As this would appear to confirm that the management service can be valued on the open market (and therefore does not default to the cost based valuation method), the CJEU has declined to answer the second question on how much of the holding company’s costs should be included in the value of the management charge.
Comment: The CJEU’s final judgment is unusually short and does not address all of the questions posed by the Swedish court. However, the CJEU has broadly supported the AG’s opinion, which suggests that we should also take note of the AG’s hypothetical comments on how much of the holding company’s total costs should be included in the value of the management charge.
The circumstances behind this referral are very similar to those in as the UK FTT’s 2021 decision in Jupiter Asset Management, where it was held in principle that intercompany management charges should be valued according to cost because (as bespoke charges made between connected companies) they cannot be compared to transactions between unconnected parties. No clear rationale emerged from the FTT over exactly how various holding company costs should be attributed to that management charge, and that decision was not appealed further by the taxpayer.
The CJEU appears to have reached more nuanced conclusions in Hogkullen. Where possible, the AG believes the management charge should be broken down into its constituent elements, which may be available on the open market, meaning it would be possible to establish a comparison price. Also, a tax authority cannot simply assess for output tax on the holding company’s total costs for the year - it can only apply an open market valuation to the maximum extent the holding company incurred input tax on its costs. For capital costs, the holding company is also entitled to recharge these to its subsidiaries over a longer period.
While the judgment in Hogkullen will not be binding in the UK, the question of how to value management charges can be an important issue for partly exempt businesses (especially in the financial services sector). In the absence of any binding precedent in UK case law, the UK courts may find any firm findings on this issue by the CJEU highly persuasive.
The other intriguing aspect is the Court’s assertion that a single supply can be split into its component parts, which seems to run in the face of the long line of single v multiple supply cases we have seen starting with Card Protection Plan in 1999. In those cases, the issue was usually different liability of supply, rather than valuation principles.
Court of Justice of the European Union - Advocate General’s Opinion
Joined Cases Agrupació de Neteja Sanitària, AIE (C379/24), Educat Serveis Auxiliars SCCL (C380/24) - Spain
Comment: This case is about a group of hospitals (exempt or non-business) that grouped together to employ cleaning staff. They applied the cost sharing group exemption, but the Spanish Tax Authority objected. The opinion is interesting, if only for the AG's comments that previous CJEU Judgements on this exemption have been rather vague and unhelpful. Her conclusion is effectively saying she sees nothing wrong with the arrangements and exemption should apply.
HMRC News
VAT, customs, international trade and excise
In a spirit of openness, HMRC has provided phone numbers for taxpayers to use for complaints about its service. The lines should be open: Monday to Friday, 8am to 6pm, and closed on bank holidays.

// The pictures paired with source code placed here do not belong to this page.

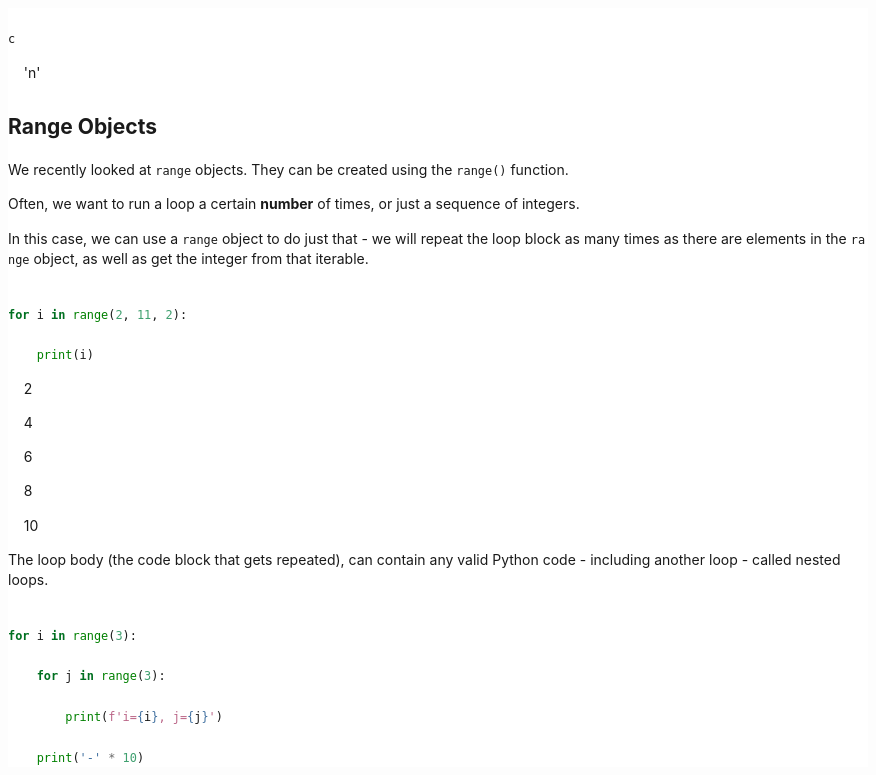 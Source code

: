 
```python

c

```

  
  
  
  

    'n'

  
  
  

## Range Objects

  

We recently looked at `range` objects. They can be created using the `range()` function.

  

Often, we want to run a loop a certain **number** of times, or just a sequence of integers.

  

In this case, we can use a `range` object to do just that - we will repeat the loop block as many times as there are elements in the `range` object, as well as get the integer from that iterable.

  
  

```python

for i in range(2, 11, 2):

    print(i)

```

  

    2

    4

    6

    8

    10

  

The loop body (the code block that gets repeated), can contain any valid Python code - including another loop - called nested loops.

  
  

```python

for i in range(3):

    for j in range(3):

        print(f'i={i}, j={j}')

    print('-' * 10)

```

Call to complain about the service HMRC has provided relating to VAT, customs, international trade and excise. Information can also be found in your business tax account.
Telephone: 0300 200 3700; Textphone: 0300 200 3719; Outside UK: +44 2920 501 261
Other news
The Supreme Court heard the appeal of Hotel La Tour (VAT recovery on vendor deal costs) in the first half of June, and the Court of Appeal heard the appeal in Hippodrome Casino in the last week of June. We have checked the judicial calendar, and found that neither judgement will be forthcoming before the Court’s summer holiday is over.